Towards the end of October Saladin set out from Cairo with just 700 picked cavalry, his brother Tughtigin and chancellor al-Fadil. The Franks made no attempt to harass his rapid march through their lands of Transjordan and he was joined on his way by various desert shaikhs and local garrison commanders. Among these were his cousin Nasir-ad-Din, son of Shirkuh, and Sadiq-ibn-Jaulah, master of Busra, who was astonished at the small force the vizir had with him and how little treasure he had brought to bribe the city’s officials. But Saladin was travelling light, determined to get to the theatre of action as fast as possible after months of enforced delay. The fact that he was also riding at the direct invitation of the governor of the city was an advantage that he could hardly have hoped for. In these circumstances speed was more important than security, and in any case Saladin was confident of a popular reception. His arrival on 28 October was something of a love feast, with popular demonstrations of welcome beginning while he was still miles from the city walls.

Perhaps the citizens had not forgotten that the vizir’s father, Aiyub, had been their governor. Saladin had no intention that they should: the first night he spent in his father’s old house. The next day Ibn-al-Muqaddam ordered the gates of the citadel opened. He was removed from his post in favour of Saladin’s brother Tughtigin but assured of a profitable appointment in the future. Tughtigin was installed as governor of the city in the name of the young king as-Salih, and during a whirlwind ten-day visit Saladin found time to win the good graces of the city fathers with a more practical and pointed gesture when he abolished the non-canonical taxes, forbidden during the reign of Nur-ad-Din but reimposed by the régime which had claimed so insistently the right to the guardianship of his son. He also received an embassy from Aleppo.

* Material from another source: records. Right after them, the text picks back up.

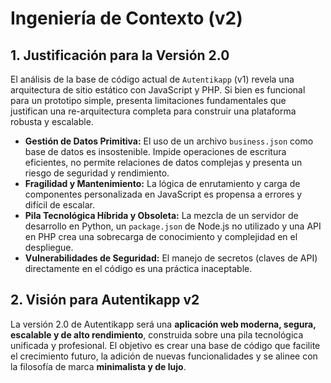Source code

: # Ingeniería de Contexto (v2)

## 1. Justificación para la Versión 2.0

El análisis de la base de código actual de `Autentikapp` (v1) revela una arquitectura de sitio estático con JavaScript y PHP. Si bien es funcional para un prototipo simple, presenta limitaciones fundamentales que justifican una re-arquitectura completa para construir una plataforma robusta y escalable.

-   **Gestión de Datos Primitiva:** El uso de un archivo `business.json` como base de datos es insostenible. Impide operaciones de escritura eficientes, no permite relaciones de datos complejas y presenta un riesgo de seguridad y rendimiento.
-   **Fragilidad y Mantenimiento:** La lógica de enrutamiento y carga de componentes personalizada en JavaScript es propensa a errores y difícil de escalar.
-   **Pila Tecnológica Híbrida y Obsoleta:** La mezcla de un servidor de desarrollo en Python, un `package.json` de Node.js no utilizado y una API en PHP crea una sobrecarga de conocimiento y complejidad en el despliegue.
-   **Vulnerabilidades de Seguridad:** El manejo de secretos (claves de API) directamente en el código es una práctica inaceptable.

## 2. Visión para Autentikapp v2

La versión 2.0 de Autentikapp será una **aplicación web moderna, segura, escalable y de alto rendimiento**, construida sobre una pila tecnológica unificada y profesional. El objetivo es crear una base de código que facilite el crecimiento futuro, la adición de nuevas funcionalidades y se alinee con la filosofía de marca **minimalista y de lujo**.
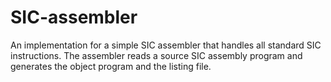 # SIC-assembler
An implementation for a simple SIC assembler that handles all standard SIC instructions.
The assembler reads a source SIC assembly program and generates the object program and the listing file.
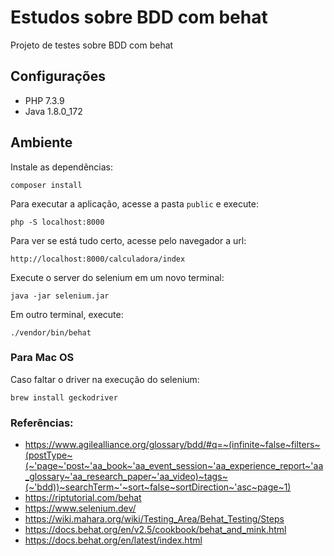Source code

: # Estudos sobre BDD com behat

Projeto de testes sobre BDD com behat 

## Configurações

* PHP 7.3.9
* Java 1.8.0_172

## Ambiente

Instale as dependências:

`composer install`

Para executar a aplicação, acesse a pasta `public` e execute: 

`php -S localhost:8000`

Para ver se está tudo certo, acesse pelo navegador a url:

`http://localhost:8000/calculadora/index`

Execute o server do selenium em um novo terminal: 

`java -jar selenium.jar`

Em outro terminal, execute:

`./vendor/bin/behat`

### Para Mac OS

Caso faltar o driver na execução do selenium:

`brew install geckodriver`

### Referências:

* https://www.agilealliance.org/glossary/bdd/#q=~(infinite~false~filters~(postType~(~'page~'post~'aa_book~'aa_event_session~'aa_experience_report~'aa_glossary~'aa_research_paper~'aa_video)~tags~(~'bdd))~searchTerm~'~sort~false~sortDirection~'asc~page~1)
* https://riptutorial.com/behat
* https://www.selenium.dev/
* https://wiki.mahara.org/wiki/Testing_Area/Behat_Testing/Steps
* https://docs.behat.org/en/v2.5/cookbook/behat_and_mink.html
* https://docs.behat.org/en/latest/index.html
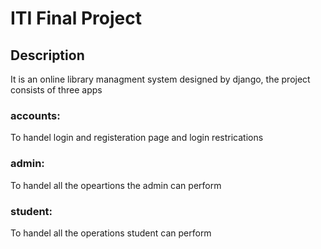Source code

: # ITI Final Project
## Description
It is an online library managment system designed by django, the project consists of three apps 
### accounts: 
To handel login and registeration page and login restrications
### admin: 
To handel all the opeartions the admin can perform
### student: 
To handel all the operations student can perform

Saladin had sent envoys ahead to Aleppo with a letter protesting his loyalty to as-Salih. ‘I come from Egypt in service to you and to fulfil an obligation to my dead master. I beg you to take no notice of the advisers who surround you at the moment; they do not show you the respect due your status and wield your authority for their own ends.’ It is difficult to see what, if anything, Saladin hoped to gain by this. The court at Aleppo included numerous powerful and long-standing enemies of his, and the young king seems to have chosen their protection willingly. He certainly had little to gain by putting himself under Saladin’s tutelage. The most powerful man in Syria was unlikely to surrender the absolute authority when the time came to end the minority. Aleppo rejected his protestations of loyalty with calculated contempt. The embassy was led by one of the generals who had left Egypt years before in protest at Saladin’s appointment as vizir. After he had delivered the king’s formal rejection of Saladin’s claim to the regency the ambassador launched into a tirade of insults and invective. Accusing Saladin of having come into Syria to usurp the kingdom outright, he went on: ‘The swords that once captured Egypt for you are still in our hands and the spears with which you seized the castles of the Fatimids are ready on our shoulders and the men who once resigned your service will now force you to quit Syria. For your arrogance has overreached itself. You! – You are but one of Nur-ad-Din’s boys; who needs people like you to protect his son?’ They were words to strain the conventions of diplomatic immunity to breaking point, and the ambassador had perhaps Saladin’s renowned chivalry to thank that he escaped with his life.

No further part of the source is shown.